## MATERIAL PROVIDED
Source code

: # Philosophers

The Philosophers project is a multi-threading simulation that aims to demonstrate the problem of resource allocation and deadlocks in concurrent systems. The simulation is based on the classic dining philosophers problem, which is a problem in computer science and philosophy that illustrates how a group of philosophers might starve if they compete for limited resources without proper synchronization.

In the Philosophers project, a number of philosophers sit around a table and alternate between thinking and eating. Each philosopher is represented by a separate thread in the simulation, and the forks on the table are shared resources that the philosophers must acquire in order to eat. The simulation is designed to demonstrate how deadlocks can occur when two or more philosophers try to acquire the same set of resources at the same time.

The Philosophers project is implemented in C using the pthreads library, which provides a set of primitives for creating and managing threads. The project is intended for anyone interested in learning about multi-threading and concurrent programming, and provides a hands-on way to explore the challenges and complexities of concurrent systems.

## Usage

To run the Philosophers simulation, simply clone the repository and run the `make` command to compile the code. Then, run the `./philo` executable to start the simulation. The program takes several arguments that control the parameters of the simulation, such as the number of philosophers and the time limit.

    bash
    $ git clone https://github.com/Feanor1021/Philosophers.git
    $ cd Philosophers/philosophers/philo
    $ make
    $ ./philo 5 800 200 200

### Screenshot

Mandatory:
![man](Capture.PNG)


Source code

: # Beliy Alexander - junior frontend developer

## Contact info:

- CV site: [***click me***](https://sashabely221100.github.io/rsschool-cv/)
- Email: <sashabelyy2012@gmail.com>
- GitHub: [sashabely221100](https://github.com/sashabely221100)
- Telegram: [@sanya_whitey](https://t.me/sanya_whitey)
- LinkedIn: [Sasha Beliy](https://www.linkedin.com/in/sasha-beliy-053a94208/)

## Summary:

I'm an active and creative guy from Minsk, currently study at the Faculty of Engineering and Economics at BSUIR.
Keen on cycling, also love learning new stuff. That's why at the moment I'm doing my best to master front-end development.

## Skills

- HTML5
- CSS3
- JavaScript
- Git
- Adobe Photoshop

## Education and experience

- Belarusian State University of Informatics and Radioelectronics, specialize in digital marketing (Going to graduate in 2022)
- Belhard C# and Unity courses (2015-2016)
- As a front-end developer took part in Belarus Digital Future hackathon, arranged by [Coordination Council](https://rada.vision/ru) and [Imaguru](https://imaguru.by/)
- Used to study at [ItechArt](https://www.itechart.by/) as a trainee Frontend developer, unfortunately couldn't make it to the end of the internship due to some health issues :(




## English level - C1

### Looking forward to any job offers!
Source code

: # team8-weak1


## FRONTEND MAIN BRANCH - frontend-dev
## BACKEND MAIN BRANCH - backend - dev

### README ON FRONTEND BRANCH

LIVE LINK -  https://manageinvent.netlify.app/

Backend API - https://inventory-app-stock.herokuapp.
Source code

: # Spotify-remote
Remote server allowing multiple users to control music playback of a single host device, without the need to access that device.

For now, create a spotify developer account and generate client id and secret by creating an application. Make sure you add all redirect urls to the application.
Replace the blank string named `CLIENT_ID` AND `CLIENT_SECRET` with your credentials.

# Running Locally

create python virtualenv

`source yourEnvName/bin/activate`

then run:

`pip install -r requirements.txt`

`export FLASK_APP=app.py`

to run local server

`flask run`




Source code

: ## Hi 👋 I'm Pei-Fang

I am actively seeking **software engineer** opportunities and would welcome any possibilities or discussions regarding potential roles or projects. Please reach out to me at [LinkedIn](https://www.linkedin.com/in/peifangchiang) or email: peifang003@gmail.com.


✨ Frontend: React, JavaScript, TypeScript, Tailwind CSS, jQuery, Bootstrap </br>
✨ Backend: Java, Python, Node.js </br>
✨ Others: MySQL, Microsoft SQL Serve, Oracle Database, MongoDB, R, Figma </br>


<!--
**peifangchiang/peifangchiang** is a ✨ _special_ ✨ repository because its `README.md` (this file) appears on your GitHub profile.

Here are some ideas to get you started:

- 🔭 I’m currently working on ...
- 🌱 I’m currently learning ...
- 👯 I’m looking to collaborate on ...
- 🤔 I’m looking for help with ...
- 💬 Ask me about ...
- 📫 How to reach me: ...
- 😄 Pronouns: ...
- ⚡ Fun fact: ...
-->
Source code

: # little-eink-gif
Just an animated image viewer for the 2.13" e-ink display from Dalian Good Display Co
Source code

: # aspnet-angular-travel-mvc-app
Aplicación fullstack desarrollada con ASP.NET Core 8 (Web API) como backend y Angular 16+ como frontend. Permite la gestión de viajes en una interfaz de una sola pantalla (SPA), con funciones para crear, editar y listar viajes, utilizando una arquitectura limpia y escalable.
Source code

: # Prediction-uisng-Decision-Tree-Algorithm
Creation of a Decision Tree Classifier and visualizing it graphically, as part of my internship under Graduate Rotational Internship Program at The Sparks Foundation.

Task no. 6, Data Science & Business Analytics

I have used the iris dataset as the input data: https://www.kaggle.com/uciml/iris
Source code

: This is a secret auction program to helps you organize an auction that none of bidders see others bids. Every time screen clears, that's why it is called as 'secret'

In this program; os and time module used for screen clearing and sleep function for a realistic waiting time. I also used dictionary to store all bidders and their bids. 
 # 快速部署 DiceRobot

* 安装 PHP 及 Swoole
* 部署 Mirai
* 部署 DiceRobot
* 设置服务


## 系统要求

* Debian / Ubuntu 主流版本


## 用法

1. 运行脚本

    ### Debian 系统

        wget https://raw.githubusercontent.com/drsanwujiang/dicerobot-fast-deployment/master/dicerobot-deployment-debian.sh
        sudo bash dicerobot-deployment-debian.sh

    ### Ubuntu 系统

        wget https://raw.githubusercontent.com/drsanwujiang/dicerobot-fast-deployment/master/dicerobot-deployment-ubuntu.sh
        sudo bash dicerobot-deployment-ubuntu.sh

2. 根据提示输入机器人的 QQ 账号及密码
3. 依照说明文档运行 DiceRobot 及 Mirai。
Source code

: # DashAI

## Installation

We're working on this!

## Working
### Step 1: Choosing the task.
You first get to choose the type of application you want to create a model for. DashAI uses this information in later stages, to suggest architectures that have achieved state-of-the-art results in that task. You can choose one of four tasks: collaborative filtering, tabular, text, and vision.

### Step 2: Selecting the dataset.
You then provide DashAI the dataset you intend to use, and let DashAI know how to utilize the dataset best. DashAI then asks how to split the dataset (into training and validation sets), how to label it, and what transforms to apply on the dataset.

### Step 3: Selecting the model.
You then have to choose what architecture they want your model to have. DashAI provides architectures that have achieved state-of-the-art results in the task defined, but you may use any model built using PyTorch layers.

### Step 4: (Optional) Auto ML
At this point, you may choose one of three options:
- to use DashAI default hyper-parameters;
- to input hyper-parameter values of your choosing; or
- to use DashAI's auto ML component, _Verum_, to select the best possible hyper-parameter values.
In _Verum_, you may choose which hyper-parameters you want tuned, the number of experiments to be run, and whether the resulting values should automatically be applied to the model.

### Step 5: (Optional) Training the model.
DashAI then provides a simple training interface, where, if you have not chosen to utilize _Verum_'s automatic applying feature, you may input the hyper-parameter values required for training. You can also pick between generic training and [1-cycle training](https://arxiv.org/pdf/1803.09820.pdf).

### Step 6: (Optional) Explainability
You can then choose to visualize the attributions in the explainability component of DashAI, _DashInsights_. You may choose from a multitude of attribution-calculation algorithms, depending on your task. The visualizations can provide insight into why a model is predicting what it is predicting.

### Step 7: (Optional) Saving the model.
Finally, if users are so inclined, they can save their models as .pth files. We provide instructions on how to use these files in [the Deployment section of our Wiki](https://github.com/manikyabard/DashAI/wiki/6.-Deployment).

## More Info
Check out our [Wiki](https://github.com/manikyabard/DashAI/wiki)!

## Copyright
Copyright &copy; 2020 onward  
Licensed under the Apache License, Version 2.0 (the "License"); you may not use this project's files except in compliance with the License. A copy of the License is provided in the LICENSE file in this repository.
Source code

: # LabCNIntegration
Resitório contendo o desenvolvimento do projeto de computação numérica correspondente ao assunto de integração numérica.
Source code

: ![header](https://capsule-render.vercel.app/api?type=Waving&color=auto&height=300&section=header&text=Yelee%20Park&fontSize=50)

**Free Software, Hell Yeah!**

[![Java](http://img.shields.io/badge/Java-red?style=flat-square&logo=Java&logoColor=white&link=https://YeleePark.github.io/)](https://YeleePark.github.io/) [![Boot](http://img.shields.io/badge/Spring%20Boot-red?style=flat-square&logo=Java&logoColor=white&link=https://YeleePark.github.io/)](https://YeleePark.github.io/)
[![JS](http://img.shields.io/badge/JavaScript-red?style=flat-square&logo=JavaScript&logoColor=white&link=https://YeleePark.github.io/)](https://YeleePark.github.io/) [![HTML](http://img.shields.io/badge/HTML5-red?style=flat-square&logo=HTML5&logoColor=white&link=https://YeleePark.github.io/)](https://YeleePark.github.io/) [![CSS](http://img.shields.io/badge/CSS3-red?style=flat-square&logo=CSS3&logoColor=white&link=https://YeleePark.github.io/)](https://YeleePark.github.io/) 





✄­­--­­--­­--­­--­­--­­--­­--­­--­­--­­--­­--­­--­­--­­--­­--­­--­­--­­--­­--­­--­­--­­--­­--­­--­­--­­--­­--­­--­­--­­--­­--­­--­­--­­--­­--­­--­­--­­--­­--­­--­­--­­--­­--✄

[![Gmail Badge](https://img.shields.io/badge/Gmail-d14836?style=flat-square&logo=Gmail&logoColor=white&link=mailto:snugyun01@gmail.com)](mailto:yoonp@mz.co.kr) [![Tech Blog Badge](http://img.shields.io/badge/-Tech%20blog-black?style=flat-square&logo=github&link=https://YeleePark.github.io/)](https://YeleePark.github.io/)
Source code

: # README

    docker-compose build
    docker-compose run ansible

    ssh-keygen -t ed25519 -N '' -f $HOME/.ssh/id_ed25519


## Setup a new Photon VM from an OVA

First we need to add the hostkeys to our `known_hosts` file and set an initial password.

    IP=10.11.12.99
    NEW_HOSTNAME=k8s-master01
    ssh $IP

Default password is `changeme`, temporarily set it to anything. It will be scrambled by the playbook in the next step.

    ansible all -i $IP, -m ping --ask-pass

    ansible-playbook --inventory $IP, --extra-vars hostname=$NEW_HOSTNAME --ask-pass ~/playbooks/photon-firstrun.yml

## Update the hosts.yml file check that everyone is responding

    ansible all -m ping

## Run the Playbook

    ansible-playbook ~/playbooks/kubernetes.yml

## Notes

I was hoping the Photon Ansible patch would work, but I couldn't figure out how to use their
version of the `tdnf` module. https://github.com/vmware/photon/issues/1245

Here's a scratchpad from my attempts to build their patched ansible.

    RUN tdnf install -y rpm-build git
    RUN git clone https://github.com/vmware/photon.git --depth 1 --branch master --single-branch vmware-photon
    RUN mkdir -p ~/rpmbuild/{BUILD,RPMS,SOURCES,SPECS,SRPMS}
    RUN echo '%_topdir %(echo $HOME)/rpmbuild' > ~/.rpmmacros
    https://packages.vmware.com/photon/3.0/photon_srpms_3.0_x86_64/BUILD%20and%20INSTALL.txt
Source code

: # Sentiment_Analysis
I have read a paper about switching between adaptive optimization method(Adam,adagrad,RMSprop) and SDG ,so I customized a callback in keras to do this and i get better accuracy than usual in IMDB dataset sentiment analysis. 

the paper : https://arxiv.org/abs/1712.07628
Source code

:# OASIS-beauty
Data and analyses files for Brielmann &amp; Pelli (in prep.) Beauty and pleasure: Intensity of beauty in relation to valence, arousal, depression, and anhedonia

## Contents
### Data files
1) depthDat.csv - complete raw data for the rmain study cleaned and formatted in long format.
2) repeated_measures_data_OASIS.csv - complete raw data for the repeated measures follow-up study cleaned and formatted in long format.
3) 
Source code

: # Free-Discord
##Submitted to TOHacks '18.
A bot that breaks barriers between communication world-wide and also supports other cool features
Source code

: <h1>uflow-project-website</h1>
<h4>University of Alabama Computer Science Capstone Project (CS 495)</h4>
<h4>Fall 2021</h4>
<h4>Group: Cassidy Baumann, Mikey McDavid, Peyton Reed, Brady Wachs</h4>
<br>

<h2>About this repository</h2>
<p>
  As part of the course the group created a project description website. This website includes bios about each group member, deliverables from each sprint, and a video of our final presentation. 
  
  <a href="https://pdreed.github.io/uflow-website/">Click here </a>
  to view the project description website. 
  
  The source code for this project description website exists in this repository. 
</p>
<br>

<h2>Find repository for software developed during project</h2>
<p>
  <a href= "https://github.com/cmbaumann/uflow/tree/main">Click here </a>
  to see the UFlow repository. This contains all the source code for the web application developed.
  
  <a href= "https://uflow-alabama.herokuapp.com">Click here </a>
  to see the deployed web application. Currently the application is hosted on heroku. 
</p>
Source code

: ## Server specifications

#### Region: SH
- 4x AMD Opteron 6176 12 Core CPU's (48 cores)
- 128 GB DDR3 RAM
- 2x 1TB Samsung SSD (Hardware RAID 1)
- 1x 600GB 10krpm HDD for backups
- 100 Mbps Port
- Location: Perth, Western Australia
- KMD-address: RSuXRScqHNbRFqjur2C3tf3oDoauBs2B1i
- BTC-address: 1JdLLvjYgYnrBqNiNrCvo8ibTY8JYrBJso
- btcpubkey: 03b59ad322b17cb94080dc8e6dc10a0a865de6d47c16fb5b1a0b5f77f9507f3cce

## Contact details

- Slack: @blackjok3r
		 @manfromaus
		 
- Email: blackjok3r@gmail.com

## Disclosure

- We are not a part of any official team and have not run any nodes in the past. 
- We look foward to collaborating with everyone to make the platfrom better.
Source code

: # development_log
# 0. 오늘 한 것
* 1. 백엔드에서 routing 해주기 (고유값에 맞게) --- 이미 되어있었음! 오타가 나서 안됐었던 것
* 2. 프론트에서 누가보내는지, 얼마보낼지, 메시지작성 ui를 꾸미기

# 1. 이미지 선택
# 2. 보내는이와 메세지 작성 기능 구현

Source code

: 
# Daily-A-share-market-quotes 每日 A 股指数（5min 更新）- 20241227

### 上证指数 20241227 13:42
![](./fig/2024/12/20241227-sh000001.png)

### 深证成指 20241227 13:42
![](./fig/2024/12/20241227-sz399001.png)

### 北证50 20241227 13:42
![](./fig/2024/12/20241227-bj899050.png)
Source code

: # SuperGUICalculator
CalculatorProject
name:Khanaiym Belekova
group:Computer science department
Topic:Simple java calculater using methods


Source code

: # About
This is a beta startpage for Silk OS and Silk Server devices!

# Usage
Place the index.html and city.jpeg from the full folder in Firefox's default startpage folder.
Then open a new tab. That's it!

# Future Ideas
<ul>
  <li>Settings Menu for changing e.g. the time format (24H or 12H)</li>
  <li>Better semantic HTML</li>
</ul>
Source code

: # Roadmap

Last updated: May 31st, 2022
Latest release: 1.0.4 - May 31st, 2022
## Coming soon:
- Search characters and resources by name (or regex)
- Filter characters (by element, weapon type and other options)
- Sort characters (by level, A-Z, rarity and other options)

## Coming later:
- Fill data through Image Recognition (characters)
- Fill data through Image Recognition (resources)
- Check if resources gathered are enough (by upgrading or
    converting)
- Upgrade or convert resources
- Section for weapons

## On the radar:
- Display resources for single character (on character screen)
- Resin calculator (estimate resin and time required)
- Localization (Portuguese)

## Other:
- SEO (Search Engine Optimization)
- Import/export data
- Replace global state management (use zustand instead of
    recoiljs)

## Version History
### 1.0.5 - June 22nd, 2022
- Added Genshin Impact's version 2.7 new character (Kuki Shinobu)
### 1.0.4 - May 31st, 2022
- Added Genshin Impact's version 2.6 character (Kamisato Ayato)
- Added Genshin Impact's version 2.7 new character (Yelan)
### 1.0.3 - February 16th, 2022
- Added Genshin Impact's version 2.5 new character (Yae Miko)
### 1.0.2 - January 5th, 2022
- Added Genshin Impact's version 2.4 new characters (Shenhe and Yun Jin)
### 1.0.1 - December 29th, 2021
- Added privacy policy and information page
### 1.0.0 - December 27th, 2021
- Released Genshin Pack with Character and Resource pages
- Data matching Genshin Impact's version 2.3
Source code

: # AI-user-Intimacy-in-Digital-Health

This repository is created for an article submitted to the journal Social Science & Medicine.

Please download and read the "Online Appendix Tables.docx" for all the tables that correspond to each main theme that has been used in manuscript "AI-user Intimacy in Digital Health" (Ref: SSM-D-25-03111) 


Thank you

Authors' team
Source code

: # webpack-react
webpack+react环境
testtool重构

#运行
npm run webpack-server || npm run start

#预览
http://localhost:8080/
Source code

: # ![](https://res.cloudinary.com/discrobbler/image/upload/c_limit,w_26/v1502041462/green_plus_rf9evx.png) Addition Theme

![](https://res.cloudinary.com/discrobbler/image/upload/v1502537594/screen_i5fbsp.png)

## WHAT THIS TASK INVOLVES
Only lines with the string "level" are wanted; please find each one in the listing and copy it.

## FINISHED TASK
## English level - C1
- Sort characters (by level, A-Z, rarity and other options)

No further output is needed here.